> **Your assignment**: Wherever the word "kuliah" appears in a line of the records, copy that line.

> **Collected data**:
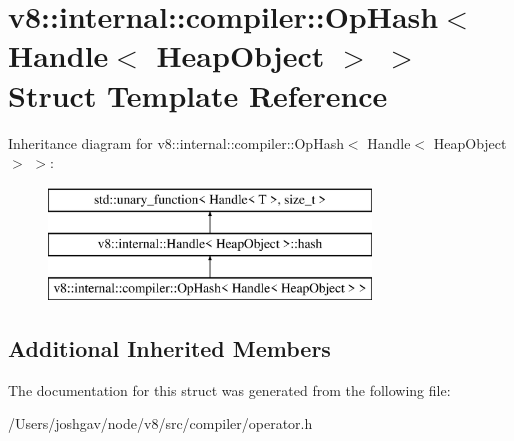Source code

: \hypertarget{structv8_1_1internal_1_1compiler_1_1_op_hash_3_01_handle_3_01_heap_object_01_4_01_4}{}\section{v8\+:\+:internal\+:\+:compiler\+:\+:Op\+Hash$<$ Handle$<$ Heap\+Object $>$ $>$ Struct Template Reference}
\label{structv8_1_1internal_1_1compiler_1_1_op_hash_3_01_handle_3_01_heap_object_01_4_01_4}
Inheritance diagram for v8\+:\+:internal\+:\+:compiler\+:\+:Op\+Hash$<$ Handle$<$ Heap\+Object $>$ $>$\+:\begin{figure}[H]
\begin{center}
\leavevmode
\includegraphics[height=3.000000cm]{structv8_1_1internal_1_1compiler_1_1_op_hash_3_01_handle_3_01_heap_object_01_4_01_4}
\end{center}
\end{figure}
\subsection*{Additional Inherited Members}


The documentation for this struct was generated from the following file\+:\begin{DoxyCompactItemize}
\item 
/\+Users/joshgav/node/v8/src/compiler/operator.\+h\end{DoxyCompactItemize}
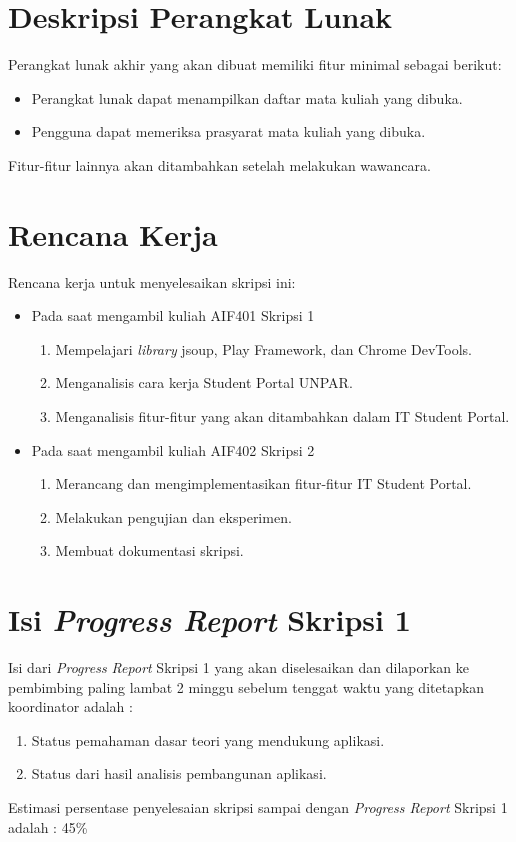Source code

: \documentclass[a4paper,twoside]{article}
\begin{document}
\section{Deskripsi Perangkat Lunak}
Perangkat lunak akhir yang akan dibuat memiliki fitur minimal sebagai berikut:
\begin{itemize}
	\item Perangkat lunak dapat menampilkan daftar mata kuliah yang dibuka.
	\item Pengguna dapat memeriksa prasyarat mata kuliah yang dibuka.
\end{itemize}
Fitur-fitur lainnya akan ditambahkan setelah melakukan wawancara.

\section{Rencana Kerja}
Rencana kerja untuk menyelesaikan skripsi ini:
\begin{itemize}
	\item Pada saat mengambil kuliah AIF401 Skripsi 1
	\begin{enumerate}
		\item Mempelajari \textit{library} jsoup, Play Framework, dan Chrome DevTools.
		\item Menganalisis cara kerja Student Portal UNPAR.
		\item Menganalisis fitur-fitur yang akan ditambahkan dalam IT Student Portal.
	\end{enumerate}
	\item Pada saat mengambil kuliah AIF402 Skripsi 2
	\begin{enumerate}
		\item Merancang dan mengimplementasikan fitur-fitur IT Student Portal. 
		\item Melakukan pengujian dan eksperimen.
		\item Membuat dokumentasi skripsi.
	\end{enumerate}
\end{itemize}

\section{Isi {\it Progress Report} Skripsi 1}
Isi dari {\it Progress Report} Skripsi 1 yang akan diselesaikan dan dilaporkan ke pembimbing paling lambat 2 minggu sebelum tenggat waktu yang ditetapkan koordinator adalah :
\begin{enumerate}
	\item Status pemahaman dasar teori yang mendukung aplikasi.
	\item Status dari hasil analisis pembangunan aplikasi.
\end{enumerate}
Estimasi persentase penyelesaian skripsi sampai dengan {\it Progress Report} Skripsi 1 adalah : 45\%
\end{document}
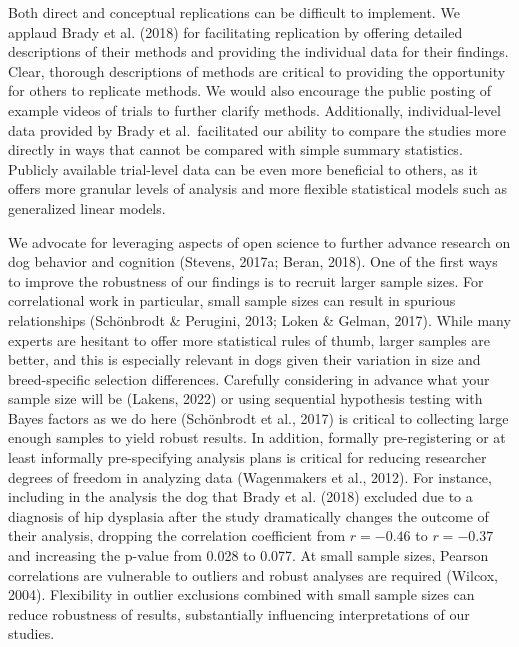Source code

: \documentclass[
  pub,floatsintext]{apa6}
\begin{document}
Both direct and conceptual replications can be difficult to implement. We applaud Brady et al. (2018) for facilitating replication by offering detailed descriptions of their methods and providing the individual data for their findings. Clear, thorough descriptions of methods are critical to providing the opportunity for others to replicate methods. We would also encourage the public posting of example videos of trials to further clarify methods. Additionally, individual-level data provided by Brady et al.~facilitated our ability to compare the studies more directly in ways that cannot be compared with simple summary statistics. Publicly available trial-level data can be even more beneficial to others, as it offers more granular levels of analysis and more flexible statistical models such as generalized linear models.

We advocate for leveraging aspects of open science to further advance research on dog behavior and cognition (Stevens, 2017a; Beran, 2018). One of the first ways to improve the robustness of our findings is to recruit larger sample sizes. For correlational work in particular, small sample sizes can result in spurious relationships (Schönbrodt \& Perugini, 2013; Loken \& Gelman, 2017). While many experts are hesitant to offer more statistical rules of thumb, larger samples are better, and this is especially relevant in dogs given their variation in size and breed-specific selection differences. Carefully considering in advance what your sample size will be (Lakens, 2022) or using sequential hypothesis testing with Bayes factors as we do here (Schönbrodt et al., 2017) is critical to collecting large enough samples to yield robust results. In addition, formally pre-registering or at least informally pre-specifying analysis plans is critical for reducing researcher degrees of freedom in analyzing data (Wagenmakers et al., 2012). For instance, including in the analysis the dog that Brady et al. (2018) excluded due to a diagnosis of hip dysplasia after the study dramatically changes the outcome of their analysis, dropping the correlation coefficient from \(r = -0.46\) to \(r = -0.37\) and increasing the p-value from 0.028 to 0.077. At small sample sizes, Pearson correlations are vulnerable to outliers and robust analyses are required (Wilcox, 2004). Flexibility in outlier exclusions combined with small sample sizes can reduce robustness of results, substantially influencing interpretations of our studies.
\end{document}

> **The answer**:
	\item Perangkat lunak dapat menampilkan daftar mata kuliah yang dibuka.
	\item Pengguna dapat memeriksa prasyarat mata kuliah yang dibuka.
	\item Pada saat mengambil kuliah AIF401 Skripsi 1
	\item Pada saat mengambil kuliah AIF402 Skripsi 2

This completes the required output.